#### RECORDS FOR THE TASK

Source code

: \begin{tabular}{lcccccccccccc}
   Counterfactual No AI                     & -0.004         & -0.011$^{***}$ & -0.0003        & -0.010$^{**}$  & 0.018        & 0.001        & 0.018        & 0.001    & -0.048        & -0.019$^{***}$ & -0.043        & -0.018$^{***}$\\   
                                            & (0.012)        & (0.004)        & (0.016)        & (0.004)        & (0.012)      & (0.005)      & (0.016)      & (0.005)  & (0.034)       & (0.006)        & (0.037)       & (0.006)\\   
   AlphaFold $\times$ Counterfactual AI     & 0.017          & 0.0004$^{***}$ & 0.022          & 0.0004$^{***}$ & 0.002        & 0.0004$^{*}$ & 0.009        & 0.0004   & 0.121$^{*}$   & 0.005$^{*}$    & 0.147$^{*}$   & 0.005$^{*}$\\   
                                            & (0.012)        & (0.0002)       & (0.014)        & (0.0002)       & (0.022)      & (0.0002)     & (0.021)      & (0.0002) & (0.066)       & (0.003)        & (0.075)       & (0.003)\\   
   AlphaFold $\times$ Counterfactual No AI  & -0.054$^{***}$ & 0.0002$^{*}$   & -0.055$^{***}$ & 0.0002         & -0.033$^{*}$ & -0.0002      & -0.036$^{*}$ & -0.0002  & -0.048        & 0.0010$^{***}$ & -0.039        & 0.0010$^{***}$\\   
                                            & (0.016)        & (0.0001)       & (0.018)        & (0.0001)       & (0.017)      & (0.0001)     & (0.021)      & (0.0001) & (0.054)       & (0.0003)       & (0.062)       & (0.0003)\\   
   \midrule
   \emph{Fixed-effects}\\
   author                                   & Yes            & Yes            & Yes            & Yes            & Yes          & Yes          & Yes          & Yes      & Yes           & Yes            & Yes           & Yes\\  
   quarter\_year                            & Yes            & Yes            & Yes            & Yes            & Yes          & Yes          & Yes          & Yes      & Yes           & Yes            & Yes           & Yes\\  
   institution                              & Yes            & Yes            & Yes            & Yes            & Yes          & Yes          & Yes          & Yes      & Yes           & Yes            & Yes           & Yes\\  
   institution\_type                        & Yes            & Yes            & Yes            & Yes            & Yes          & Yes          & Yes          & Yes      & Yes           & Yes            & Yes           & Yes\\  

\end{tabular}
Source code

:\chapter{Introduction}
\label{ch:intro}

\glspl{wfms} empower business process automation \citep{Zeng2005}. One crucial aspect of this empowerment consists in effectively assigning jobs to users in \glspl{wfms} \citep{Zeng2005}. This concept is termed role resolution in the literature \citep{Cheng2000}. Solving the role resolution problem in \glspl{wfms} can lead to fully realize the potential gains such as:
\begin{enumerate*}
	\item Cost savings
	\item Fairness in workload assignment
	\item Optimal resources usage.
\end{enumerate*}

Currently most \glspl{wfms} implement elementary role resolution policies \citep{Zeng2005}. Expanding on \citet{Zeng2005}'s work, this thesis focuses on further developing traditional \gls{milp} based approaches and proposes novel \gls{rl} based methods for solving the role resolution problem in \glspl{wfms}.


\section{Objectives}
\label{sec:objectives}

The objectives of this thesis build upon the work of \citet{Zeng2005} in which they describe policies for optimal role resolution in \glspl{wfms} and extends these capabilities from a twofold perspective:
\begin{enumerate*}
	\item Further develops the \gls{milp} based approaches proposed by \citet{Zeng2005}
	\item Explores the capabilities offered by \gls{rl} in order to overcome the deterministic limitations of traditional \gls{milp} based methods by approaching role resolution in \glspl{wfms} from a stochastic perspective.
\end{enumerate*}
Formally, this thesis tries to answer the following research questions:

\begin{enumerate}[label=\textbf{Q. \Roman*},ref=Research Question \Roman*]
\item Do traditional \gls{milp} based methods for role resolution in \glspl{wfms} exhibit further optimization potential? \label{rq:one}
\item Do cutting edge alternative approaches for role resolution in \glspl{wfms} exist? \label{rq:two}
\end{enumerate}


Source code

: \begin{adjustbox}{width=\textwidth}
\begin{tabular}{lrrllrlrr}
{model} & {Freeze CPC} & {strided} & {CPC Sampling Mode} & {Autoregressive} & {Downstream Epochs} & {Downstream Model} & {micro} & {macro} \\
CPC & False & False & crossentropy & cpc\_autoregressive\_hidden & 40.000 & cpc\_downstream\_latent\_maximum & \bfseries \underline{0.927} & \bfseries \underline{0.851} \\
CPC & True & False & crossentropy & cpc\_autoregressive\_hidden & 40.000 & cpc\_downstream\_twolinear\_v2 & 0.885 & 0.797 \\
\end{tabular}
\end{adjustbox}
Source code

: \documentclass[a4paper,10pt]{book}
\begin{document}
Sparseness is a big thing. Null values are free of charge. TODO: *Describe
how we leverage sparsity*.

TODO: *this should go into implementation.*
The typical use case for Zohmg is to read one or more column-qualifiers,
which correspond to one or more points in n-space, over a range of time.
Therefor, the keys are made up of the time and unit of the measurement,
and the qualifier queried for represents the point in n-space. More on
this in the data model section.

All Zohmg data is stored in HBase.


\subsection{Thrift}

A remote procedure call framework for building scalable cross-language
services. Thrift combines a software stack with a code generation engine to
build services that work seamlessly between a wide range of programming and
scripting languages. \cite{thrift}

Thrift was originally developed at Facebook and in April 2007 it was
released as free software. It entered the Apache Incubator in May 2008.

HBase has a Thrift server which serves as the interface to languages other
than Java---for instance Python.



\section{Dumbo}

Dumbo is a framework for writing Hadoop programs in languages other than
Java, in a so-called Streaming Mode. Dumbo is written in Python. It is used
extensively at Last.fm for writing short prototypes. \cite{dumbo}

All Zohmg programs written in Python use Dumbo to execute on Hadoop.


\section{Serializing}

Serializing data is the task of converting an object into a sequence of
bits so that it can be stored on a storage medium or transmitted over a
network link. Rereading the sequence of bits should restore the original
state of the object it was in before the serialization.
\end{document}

########

* [WHAT THIS TASK INVOLVES]: Repeat all of the records, letter for letter.

* [EXPECTED ANSWER]:
Source code

: \begin{tabular}{lcccccccccccc}
   Counterfactual No AI                     & -0.004         & -0.011$^{***}$ & -0.0003        & -0.010$^{**}$  & 0.018        & 0.001        & 0.018        & 0.001    & -0.048        & -0.019$^{***}$ & -0.043        & -0.018$^{***}$\\   
                                            & (0.012)        & (0.004)        & (0.016)        & (0.004)        & (0.012)      & (0.005)      & (0.016)      & (0.005)  & (0.034)       & (0.006)        & (0.037)       & (0.006)\\   
   AlphaFold $\times$ Counterfactual AI     & 0.017          & 0.0004$^{***}$ & 0.022          & 0.0004$^{***}$ & 0.002        & 0.0004$^{*}$ & 0.009        & 0.0004   & 0.121$^{*}$   & 0.005$^{*}$    & 0.147$^{*}$   & 0.005$^{*}$\\   
                                            & (0.012)        & (0.0002)       & (0.014)        & (0.0002)       & (0.022)      & (0.0002)     & (0.021)      & (0.0002) & (0.066)       & (0.003)        & (0.075)       & (0.003)\\   
   AlphaFold $\times$ Counterfactual No AI  & -0.054$^{***}$ & 0.0002$^{*}$   & -0.055$^{***}$ & 0.0002         & -0.033$^{*}$ & -0.0002      & -0.036$^{*}$ & -0.0002  & -0.048        & 0.0010$^{***}$ & -0.039        & 0.0010$^{***}$\\   
                                            & (0.016)        & (0.0001)       & (0.018)        & (0.0001)       & (0.017)      & (0.0001)     & (0.021)      & (0.0001) & (0.054)       & (0.0003)       & (0.062)       & (0.0003)\\   
   \midrule
   \emph{Fixed-effects}\\
   author                                   & Yes            & Yes            & Yes            & Yes            & Yes          & Yes          & Yes          & Yes      & Yes           & Yes            & Yes           & Yes\\  
   quarter\_year                            & Yes            & Yes            & Yes            & Yes            & Yes          & Yes          & Yes          & Yes      & Yes           & Yes            & Yes           & Yes\\  
   institution                              & Yes            & Yes            & Yes            & Yes            & Yes          & Yes          & Yes          & Yes      & Yes           & Yes            & Yes           & Yes\\  
   institution\_type                        & Yes            & Yes            & Yes            & Yes            & Yes          & Yes          & Yes          & Yes      & Yes           & Yes            & Yes           & Yes\\  

\end{tabular}
Source code

:\chapter{Introduction}
\label{ch:intro}

\glspl{wfms} empower business process automation \citep{Zeng2005}. One crucial aspect of this empowerment consists in effectively assigning jobs to users in \glspl{wfms} \citep{Zeng2005}. This concept is termed role resolution in the literature \citep{Cheng2000}. Solving the role resolution problem in \glspl{wfms} can lead to fully realize the potential gains such as:
\begin{enumerate*}
	\item Cost savings
	\item Fairness in workload assignment
	\item Optimal resources usage.
\end{enumerate*}

Currently most \glspl{wfms} implement elementary role resolution policies \citep{Zeng2005}. Expanding on \citet{Zeng2005}'s work, this thesis focuses on further developing traditional \gls{milp} based approaches and proposes novel \gls{rl} based methods for solving the role resolution problem in \glspl{wfms}.


\section{Objectives}
\label{sec:objectives}

The objectives of this thesis build upon the work of \citet{Zeng2005} in which they describe policies for optimal role resolution in \glspl{wfms} and extends these capabilities from a twofold perspective:
\begin{enumerate*}
	\item Further develops the \gls{milp} based approaches proposed by \citet{Zeng2005}
	\item Explores the capabilities offered by \gls{rl} in order to overcome the deterministic limitations of traditional \gls{milp} based methods by approaching role resolution in \glspl{wfms} from a stochastic perspective.
\end{enumerate*}
Formally, this thesis tries to answer the following research questions:

\begin{enumerate}[label=\textbf{Q. \Roman*},ref=Research Question \Roman*]
\item Do traditional \gls{milp} based methods for role resolution in \glspl{wfms} exhibit further optimization potential? \label{rq:one}
\item Do cutting edge alternative approaches for role resolution in \glspl{wfms} exist? \label{rq:two}
\end{enumerate}


Source code

: \begin{adjustbox}{width=\textwidth}
\begin{tabular}{lrrllrlrr}
{model} & {Freeze CPC} & {strided} & {CPC Sampling Mode} & {Autoregressive} & {Downstream Epochs} & {Downstream Model} & {micro} & {macro} \\
CPC & False & False & crossentropy & cpc\_autoregressive\_hidden & 40.000 & cpc\_downstream\_latent\_maximum & \bfseries \underline{0.927} & \bfseries \underline{0.851} \\
CPC & True & False & crossentropy & cpc\_autoregressive\_hidden & 40.000 & cpc\_downstream\_twolinear\_v2 & 0.885 & 0.797 \\
\end{tabular}
\end{adjustbox}
Source code

: \documentclass[a4paper,10pt]{book}
\begin{document}
Sparseness is a big thing. Null values are free of charge. TODO: *Describe
how we leverage sparsity*.

TODO: *this should go into implementation.*
The typical use case for Zohmg is to read one or more column-qualifiers,
which correspond to one or more points in n-space, over a range of time.
Therefor, the keys are made up of the time and unit of the measurement,
and the qualifier queried for represents the point in n-space. More on
this in the data model section.

All Zohmg data is stored in HBase.


\subsection{Thrift}

A remote procedure call framework for building scalable cross-language
services. Thrift combines a software stack with a code generation engine to
build services that work seamlessly between a wide range of programming and
scripting languages. \cite{thrift}

Thrift was originally developed at Facebook and in April 2007 it was
released as free software. It entered the Apache Incubator in May 2008.

HBase has a Thrift server which serves as the interface to languages other
than Java---for instance Python.



\section{Dumbo}

Dumbo is a framework for writing Hadoop programs in languages other than
Java, in a so-called Streaming Mode. Dumbo is written in Python. It is used
extensively at Last.fm for writing short prototypes. \cite{dumbo}

All Zohmg programs written in Python use Dumbo to execute on Hadoop.


\section{Serializing}

Serializing data is the task of converting an object into a sequence of
bits so that it can be stored on a storage medium or transmitted over a
network link. Rereading the sequence of bits should restore the original
state of the object it was in before the serialization.
\end{document}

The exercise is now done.